● **REQUIREMENT**
Leave out the pictures and copy every record exactly.

(Dataset items)

----------

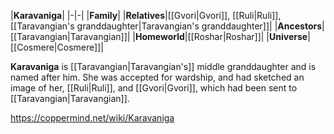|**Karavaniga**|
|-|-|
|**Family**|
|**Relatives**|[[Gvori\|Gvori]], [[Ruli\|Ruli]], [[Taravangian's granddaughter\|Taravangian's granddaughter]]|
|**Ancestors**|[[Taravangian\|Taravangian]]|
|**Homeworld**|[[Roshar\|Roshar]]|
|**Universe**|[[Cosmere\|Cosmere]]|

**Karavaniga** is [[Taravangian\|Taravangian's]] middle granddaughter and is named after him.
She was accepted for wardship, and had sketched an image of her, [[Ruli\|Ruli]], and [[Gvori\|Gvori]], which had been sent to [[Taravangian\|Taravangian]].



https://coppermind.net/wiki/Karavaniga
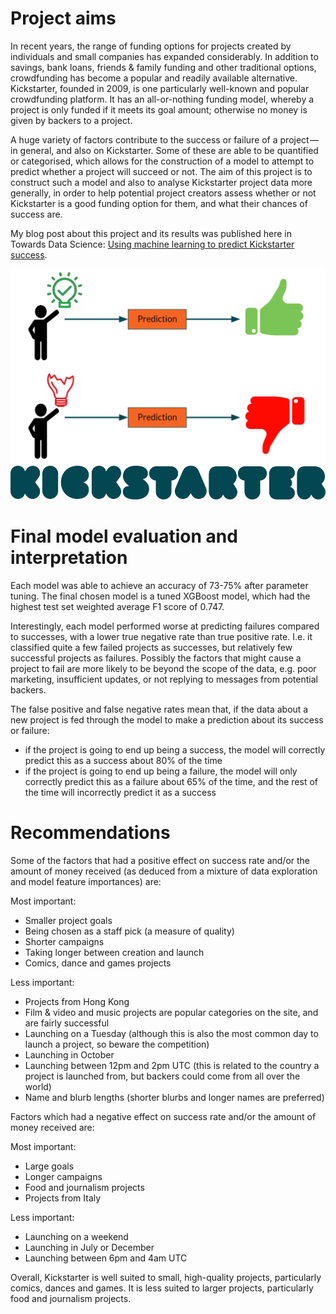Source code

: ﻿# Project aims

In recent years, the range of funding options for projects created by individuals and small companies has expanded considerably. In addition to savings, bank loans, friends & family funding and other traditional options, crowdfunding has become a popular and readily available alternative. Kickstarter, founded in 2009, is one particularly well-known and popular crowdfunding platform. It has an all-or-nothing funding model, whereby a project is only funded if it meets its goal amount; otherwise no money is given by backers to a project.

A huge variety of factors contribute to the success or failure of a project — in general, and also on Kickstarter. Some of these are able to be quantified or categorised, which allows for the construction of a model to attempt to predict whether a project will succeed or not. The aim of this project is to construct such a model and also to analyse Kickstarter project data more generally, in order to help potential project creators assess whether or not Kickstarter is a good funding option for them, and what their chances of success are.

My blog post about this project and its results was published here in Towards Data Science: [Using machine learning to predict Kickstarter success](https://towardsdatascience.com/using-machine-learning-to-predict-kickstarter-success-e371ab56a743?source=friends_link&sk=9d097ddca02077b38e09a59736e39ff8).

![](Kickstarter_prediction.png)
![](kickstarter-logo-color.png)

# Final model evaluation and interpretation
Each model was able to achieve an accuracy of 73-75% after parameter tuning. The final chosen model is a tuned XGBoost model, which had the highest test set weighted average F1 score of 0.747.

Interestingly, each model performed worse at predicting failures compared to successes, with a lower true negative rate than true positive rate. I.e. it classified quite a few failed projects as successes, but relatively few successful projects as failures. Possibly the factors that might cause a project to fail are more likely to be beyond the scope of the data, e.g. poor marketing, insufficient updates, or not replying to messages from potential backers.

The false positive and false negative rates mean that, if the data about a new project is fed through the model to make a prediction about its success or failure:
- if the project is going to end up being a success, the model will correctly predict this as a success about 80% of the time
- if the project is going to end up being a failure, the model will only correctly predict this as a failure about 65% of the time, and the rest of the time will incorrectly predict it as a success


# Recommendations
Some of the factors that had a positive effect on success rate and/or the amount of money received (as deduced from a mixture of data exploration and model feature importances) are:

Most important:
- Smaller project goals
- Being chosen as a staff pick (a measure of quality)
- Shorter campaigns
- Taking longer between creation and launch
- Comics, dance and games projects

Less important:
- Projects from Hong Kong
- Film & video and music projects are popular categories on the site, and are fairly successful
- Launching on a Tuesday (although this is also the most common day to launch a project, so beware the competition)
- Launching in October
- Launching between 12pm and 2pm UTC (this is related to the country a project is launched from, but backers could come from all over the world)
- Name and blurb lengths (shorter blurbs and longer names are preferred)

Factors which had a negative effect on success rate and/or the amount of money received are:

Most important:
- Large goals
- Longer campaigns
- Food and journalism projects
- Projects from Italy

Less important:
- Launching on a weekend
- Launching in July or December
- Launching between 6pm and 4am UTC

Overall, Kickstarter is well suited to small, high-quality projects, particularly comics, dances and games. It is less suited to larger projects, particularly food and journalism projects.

----------

● **ANSWER TO THIS PROBLEM**
|**Karavaniga**|
|-|-|
|**Family**|
|**Relatives**|[[Gvori\|Gvori]], [[Ruli\|Ruli]], [[Taravangian's granddaughter\|Taravangian's granddaughter]]|
|**Ancestors**|[[Taravangian\|Taravangian]]|
|**Homeworld**|[[Roshar\|Roshar]]|
|**Universe**|[[Cosmere\|Cosmere]]|

**Karavaniga** is [[Taravangian\|Taravangian's]] middle granddaughter and is named after him.
She was accepted for wardship, and had sketched an image of her, [[Ruli\|Ruli]], and [[Gvori\|Gvori]], which had been sent to [[Taravangian\|Taravangian]].



https://coppermind.net/wiki/Karavaniga
Source code

: ﻿# Project aims

In recent years, the range of funding options for projects created by individuals and small companies has expanded considerably. In addition to savings, bank loans, friends & family funding and other traditional options, crowdfunding has become a popular and readily available alternative. Kickstarter, founded in 2009, is one particularly well-known and popular crowdfunding platform. It has an all-or-nothing funding model, whereby a project is only funded if it meets its goal amount; otherwise no money is given by backers to a project.

A huge variety of factors contribute to the success or failure of a project — in general, and also on Kickstarter. Some of these are able to be quantified or categorised, which allows for the construction of a model to attempt to predict whether a project will succeed or not. The aim of this project is to construct such a model and also to analyse Kickstarter project data more generally, in order to help potential project creators assess whether or not Kickstarter is a good funding option for them, and what their chances of success are.

My blog post about this project and its results was published here in Towards Data Science: [Using machine learning to predict Kickstarter success](https://towardsdatascience.com/using-machine-learning-to-predict-kickstarter-success-e371ab56a743?source=friends_link&sk=9d097ddca02077b38e09a59736e39ff8).

![](Kickstarter_prediction.png)
![](kickstarter-logo-color.png)

# Final model evaluation and interpretation
Each model was able to achieve an accuracy of 73-75% after parameter tuning. The final chosen model is a tuned XGBoost model, which had the highest test set weighted average F1 score of 0.747.

Interestingly, each model performed worse at predicting failures compared to successes, with a lower true negative rate than true positive rate. I.e. it classified quite a few failed projects as successes, but relatively few successful projects as failures. Possibly the factors that might cause a project to fail are more likely to be beyond the scope of the data, e.g. poor marketing, insufficient updates, or not replying to messages from potential backers.

The false positive and false negative rates mean that, if the data about a new project is fed through the model to make a prediction about its success or failure:
- if the project is going to end up being a success, the model will correctly predict this as a success about 80% of the time
- if the project is going to end up being a failure, the model will only correctly predict this as a failure about 65% of the time, and the rest of the time will incorrectly predict it as a success


# Recommendations
Some of the factors that had a positive effect on success rate and/or the amount of money received (as deduced from a mixture of data exploration and model feature importances) are:

Most important:
- Smaller project goals
- Being chosen as a staff pick (a measure of quality)
- Shorter campaigns
- Taking longer between creation and launch
- Comics, dance and games projects

Less important:
- Projects from Hong Kong
- Film & video and music projects are popular categories on the site, and are fairly successful
- Launching on a Tuesday (although this is also the most common day to launch a project, so beware the competition)
- Launching in October
- Launching between 12pm and 2pm UTC (this is related to the country a project is launched from, but backers could come from all over the world)
- Name and blurb lengths (shorter blurbs and longer names are preferred)

Factors which had a negative effect on success rate and/or the amount of money received are:

Most important:
- Large goals
- Longer campaigns
- Food and journalism projects
- Projects from Italy

Less important:
- Launching on a weekend
- Launching in July or December
- Launching between 6pm and 4am UTC

Overall, Kickstarter is well suited to small, high-quality projects, particularly comics, dances and games. It is less suited to larger projects, particularly food and journalism projects.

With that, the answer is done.